━━━━━ Extracted information ━━━━━

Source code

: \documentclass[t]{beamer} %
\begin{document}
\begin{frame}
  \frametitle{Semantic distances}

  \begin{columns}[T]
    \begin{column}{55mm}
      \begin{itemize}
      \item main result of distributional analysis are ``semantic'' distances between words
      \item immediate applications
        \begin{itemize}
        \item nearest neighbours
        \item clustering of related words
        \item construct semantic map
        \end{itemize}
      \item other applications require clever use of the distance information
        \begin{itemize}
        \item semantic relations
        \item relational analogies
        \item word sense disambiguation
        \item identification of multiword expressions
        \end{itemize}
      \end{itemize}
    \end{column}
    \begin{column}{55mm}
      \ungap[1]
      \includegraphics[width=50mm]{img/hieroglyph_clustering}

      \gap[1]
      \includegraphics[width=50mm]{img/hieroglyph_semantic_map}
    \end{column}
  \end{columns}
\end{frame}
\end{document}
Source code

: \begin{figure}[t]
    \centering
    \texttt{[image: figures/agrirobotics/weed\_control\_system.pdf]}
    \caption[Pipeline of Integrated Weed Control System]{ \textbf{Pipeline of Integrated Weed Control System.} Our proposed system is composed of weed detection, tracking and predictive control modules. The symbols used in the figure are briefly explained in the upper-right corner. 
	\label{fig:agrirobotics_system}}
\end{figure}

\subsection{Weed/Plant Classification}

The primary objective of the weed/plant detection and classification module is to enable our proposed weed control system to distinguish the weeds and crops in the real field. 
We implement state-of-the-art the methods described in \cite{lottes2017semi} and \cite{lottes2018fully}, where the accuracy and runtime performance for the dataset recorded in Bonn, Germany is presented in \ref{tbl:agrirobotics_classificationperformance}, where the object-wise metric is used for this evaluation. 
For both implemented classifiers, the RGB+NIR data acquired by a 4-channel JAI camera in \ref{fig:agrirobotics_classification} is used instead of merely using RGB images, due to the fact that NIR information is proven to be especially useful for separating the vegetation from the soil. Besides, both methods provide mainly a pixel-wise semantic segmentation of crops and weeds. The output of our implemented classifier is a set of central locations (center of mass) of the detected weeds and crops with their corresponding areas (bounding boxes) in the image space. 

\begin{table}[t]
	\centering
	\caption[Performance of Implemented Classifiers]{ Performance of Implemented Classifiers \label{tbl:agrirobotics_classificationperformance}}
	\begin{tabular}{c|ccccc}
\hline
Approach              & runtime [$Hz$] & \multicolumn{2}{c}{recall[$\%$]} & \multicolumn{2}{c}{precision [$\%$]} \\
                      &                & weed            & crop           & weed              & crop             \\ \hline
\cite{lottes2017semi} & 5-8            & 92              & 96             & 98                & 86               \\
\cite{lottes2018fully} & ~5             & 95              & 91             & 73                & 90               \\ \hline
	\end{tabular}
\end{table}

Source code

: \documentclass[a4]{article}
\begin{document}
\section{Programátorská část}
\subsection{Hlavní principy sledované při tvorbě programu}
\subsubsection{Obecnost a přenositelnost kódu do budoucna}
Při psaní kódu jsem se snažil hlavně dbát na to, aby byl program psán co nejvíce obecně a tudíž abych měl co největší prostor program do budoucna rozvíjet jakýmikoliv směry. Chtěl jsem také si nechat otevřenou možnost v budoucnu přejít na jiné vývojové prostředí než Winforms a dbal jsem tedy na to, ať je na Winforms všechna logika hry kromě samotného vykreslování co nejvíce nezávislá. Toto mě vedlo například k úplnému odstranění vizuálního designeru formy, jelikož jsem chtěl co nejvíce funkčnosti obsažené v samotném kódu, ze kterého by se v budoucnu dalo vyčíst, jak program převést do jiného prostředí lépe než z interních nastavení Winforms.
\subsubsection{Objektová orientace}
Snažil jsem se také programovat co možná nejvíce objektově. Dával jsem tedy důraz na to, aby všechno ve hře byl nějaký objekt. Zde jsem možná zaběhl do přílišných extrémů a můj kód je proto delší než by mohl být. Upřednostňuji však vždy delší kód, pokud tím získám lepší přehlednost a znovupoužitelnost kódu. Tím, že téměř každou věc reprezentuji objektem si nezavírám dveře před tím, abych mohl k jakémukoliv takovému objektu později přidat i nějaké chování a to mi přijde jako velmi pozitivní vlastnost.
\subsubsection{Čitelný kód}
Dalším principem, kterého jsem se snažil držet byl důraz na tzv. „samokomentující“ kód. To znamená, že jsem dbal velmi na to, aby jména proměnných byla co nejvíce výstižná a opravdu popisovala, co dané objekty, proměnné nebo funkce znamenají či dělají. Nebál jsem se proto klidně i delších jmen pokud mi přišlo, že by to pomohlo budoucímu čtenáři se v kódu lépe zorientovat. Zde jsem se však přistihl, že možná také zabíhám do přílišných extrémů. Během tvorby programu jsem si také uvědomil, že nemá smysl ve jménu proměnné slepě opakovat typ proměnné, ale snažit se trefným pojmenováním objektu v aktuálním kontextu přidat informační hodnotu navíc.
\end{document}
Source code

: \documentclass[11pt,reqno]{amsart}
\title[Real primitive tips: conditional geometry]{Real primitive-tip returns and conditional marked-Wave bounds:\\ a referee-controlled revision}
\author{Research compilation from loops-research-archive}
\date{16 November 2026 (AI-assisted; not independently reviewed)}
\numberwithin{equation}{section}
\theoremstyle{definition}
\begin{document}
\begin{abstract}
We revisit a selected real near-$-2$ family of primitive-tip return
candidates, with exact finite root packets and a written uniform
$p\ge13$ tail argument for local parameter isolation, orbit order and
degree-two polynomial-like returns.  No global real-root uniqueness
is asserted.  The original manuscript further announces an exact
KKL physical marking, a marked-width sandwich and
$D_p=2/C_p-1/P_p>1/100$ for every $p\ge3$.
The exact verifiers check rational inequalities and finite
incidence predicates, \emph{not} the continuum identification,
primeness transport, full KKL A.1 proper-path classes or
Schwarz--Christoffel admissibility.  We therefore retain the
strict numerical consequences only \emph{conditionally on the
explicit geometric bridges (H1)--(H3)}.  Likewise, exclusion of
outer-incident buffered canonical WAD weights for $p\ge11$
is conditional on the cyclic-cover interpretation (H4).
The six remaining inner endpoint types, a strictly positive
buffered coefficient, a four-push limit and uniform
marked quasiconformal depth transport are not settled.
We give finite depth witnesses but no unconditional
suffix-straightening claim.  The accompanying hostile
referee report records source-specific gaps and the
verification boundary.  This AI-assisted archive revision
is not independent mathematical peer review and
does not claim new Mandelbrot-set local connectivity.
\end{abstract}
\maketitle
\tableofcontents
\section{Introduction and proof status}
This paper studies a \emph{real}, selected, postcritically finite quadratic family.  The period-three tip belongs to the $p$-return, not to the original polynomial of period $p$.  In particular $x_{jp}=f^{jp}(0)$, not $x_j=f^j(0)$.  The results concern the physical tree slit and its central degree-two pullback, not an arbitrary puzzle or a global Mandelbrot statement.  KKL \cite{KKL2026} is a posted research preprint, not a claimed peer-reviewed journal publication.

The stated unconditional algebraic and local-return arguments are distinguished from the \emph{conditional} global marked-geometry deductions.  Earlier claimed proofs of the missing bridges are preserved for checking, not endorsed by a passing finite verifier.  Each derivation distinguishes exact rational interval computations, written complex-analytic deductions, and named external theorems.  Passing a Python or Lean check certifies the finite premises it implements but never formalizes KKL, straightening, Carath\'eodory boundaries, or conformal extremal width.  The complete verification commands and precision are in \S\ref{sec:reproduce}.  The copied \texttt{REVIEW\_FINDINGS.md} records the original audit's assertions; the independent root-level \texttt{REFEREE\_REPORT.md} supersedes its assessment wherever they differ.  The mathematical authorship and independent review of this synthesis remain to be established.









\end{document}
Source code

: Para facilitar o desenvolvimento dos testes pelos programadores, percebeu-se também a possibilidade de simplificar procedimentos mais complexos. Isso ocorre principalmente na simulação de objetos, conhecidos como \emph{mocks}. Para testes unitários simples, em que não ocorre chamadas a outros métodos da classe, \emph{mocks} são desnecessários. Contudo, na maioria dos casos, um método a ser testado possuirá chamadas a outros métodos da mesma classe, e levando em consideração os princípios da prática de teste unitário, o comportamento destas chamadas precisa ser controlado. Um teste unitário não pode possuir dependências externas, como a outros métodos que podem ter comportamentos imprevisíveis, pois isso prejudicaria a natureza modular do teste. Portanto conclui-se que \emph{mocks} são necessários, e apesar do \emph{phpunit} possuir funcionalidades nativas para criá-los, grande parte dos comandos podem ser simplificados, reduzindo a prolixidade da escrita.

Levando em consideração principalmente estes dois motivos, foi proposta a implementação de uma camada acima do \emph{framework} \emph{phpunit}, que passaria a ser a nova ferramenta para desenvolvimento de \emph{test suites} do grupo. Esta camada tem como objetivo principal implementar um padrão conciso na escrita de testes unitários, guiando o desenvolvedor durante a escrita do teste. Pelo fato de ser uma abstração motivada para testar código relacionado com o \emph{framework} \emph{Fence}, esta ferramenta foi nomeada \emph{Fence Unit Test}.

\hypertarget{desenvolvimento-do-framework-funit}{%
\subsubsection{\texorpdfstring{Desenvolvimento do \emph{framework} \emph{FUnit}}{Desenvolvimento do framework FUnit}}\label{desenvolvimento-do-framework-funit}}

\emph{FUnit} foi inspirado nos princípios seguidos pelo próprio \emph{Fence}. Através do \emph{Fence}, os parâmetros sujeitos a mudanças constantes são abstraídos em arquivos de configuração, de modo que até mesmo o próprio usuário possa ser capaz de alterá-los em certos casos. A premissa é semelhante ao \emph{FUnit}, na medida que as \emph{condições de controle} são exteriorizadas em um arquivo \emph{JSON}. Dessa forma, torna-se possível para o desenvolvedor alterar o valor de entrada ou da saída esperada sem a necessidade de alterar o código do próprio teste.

━━━━━

Wherever "objektu" occurs in the records above, copy the line it sits in.

Solution to the problem:
Snažil jsem se také programovat co možná nejvíce objektově. Dával jsem tedy důraz na to, aby všechno ve hře byl nějaký objekt. Zde jsem možná zaběhl do přílišných extrémů a můj kód je proto delší než by mohl být. Upřednostňuji však vždy delší kód, pokud tím získám lepší přehlednost a znovupoužitelnost kódu. Tím, že téměř každou věc reprezentuji objektem si nezavírám dveře před tím, abych mohl k jakémukoliv takovému objektu později přidat i nějaké chování a to mi přijde jako velmi pozitivní vlastnost.
Dalším principem, kterého jsem se snažil držet byl důraz na tzv. „samokomentující“ kód. To znamená, že jsem dbal velmi na to, aby jména proměnných byla co nejvíce výstižná a opravdu popisovala, co dané objekty, proměnné nebo funkce znamenají či dělají. Nebál jsem se proto klidně i delších jmen pokud mi přišlo, že by to pomohlo budoucímu čtenáři se v kódu lépe zorientovat. Zde jsem se však přistihl, že možná také zabíhám do přílišných extrémů. Během tvorby programu jsem si také uvědomil, že nemá smysl ve jménu proměnné slepě opakovat typ proměnné, ale snažit se trefným pojmenováním objektu v aktuálním kontextu přidat informační hodnotu navíc.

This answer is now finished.